**WORK TO BE COMPLETED:** Give back the lines of the records exactly, starting at the first and ending at the one with "Num of accessshare".
[Opening THE DATA section]
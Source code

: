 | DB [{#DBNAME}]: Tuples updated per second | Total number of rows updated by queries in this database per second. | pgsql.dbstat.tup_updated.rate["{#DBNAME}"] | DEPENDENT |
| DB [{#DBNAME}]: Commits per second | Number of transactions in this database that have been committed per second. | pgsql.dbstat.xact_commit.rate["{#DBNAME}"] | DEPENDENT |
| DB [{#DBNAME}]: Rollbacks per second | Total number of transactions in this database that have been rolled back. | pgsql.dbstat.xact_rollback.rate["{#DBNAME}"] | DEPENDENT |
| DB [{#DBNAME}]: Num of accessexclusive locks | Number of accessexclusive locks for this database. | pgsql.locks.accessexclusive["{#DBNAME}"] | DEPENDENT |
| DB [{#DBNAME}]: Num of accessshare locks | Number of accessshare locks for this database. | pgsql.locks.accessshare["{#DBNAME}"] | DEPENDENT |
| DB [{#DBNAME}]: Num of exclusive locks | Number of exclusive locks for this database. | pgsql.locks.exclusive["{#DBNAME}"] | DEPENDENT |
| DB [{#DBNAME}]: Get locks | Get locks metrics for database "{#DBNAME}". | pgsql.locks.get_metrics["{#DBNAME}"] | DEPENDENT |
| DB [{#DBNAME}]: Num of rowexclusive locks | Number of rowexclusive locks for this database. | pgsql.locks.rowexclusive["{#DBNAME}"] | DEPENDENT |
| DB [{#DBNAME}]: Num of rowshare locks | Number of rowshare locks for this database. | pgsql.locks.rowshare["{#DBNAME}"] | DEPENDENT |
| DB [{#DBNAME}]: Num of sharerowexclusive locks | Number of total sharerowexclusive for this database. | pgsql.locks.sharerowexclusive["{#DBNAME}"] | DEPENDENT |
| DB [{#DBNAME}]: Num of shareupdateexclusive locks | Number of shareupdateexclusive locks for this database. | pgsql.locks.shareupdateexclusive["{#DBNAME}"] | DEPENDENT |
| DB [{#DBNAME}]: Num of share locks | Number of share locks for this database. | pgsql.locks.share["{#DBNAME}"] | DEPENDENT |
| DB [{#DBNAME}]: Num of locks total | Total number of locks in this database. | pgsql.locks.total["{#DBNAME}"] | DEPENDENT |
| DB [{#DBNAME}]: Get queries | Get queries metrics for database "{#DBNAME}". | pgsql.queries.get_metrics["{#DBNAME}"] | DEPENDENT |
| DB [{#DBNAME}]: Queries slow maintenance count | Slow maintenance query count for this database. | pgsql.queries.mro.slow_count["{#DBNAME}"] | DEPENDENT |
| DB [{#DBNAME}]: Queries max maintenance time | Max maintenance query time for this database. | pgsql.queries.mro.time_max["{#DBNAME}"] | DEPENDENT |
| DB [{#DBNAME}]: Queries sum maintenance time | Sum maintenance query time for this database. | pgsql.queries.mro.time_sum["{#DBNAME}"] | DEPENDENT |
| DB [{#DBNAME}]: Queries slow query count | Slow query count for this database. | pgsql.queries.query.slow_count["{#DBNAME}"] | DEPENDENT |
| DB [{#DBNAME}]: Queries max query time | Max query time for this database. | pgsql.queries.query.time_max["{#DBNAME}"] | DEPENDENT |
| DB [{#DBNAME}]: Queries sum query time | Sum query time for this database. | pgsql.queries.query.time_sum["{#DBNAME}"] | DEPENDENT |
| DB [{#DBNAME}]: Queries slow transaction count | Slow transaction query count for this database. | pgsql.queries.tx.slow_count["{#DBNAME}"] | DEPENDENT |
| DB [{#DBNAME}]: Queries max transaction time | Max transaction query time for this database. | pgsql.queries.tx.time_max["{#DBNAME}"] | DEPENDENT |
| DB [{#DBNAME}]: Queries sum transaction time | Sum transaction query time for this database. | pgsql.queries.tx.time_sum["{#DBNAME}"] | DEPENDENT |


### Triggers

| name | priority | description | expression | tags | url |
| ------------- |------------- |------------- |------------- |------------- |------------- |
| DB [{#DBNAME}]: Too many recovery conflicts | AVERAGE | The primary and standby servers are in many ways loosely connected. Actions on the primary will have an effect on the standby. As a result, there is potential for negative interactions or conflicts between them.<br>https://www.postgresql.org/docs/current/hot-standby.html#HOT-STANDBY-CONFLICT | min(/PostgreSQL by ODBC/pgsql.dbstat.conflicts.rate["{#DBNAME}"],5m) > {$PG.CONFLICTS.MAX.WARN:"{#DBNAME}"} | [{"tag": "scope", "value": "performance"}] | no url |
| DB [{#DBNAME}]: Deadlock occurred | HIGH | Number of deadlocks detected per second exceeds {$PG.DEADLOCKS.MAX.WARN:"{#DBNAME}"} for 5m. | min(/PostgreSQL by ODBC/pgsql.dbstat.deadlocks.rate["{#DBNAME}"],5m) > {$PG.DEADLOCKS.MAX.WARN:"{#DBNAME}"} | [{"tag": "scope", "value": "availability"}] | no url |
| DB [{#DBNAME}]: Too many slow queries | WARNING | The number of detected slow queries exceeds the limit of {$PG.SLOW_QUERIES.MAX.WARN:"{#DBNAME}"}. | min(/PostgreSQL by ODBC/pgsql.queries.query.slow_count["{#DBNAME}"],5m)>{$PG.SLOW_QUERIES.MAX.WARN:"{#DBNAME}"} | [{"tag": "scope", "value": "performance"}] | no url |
[Closing THE DATA section]
**TASK RESPONSE:**
Source code

: | DB [{#DBNAME}]: Tuples updated per second | Total number of rows updated by queries in this database per second. | pgsql.dbstat.tup_updated.rate["{#DBNAME}"] | DEPENDENT |
| DB [{#DBNAME}]: Commits per second | Number of transactions in this database that have been committed per second. | pgsql.dbstat.xact_commit.rate["{#DBNAME}"] | DEPENDENT |
| DB [{#DBNAME}]: Rollbacks per second | Total number of transactions in this database that have been rolled back. | pgsql.dbstat.xact_rollback.rate["{#DBNAME}"] | DEPENDENT |
| DB [{#DBNAME}]: Num of accessexclusive locks | Number of accessexclusive locks for this database. | pgsql.locks.accessexclusive["{#DBNAME}"] | DEPENDENT |
| DB [{#DBNAME}]: Num of accessshare locks | Number of accessshare locks for this database. | pgsql.locks.accessshare["{#DBNAME}"] | DEPENDENT |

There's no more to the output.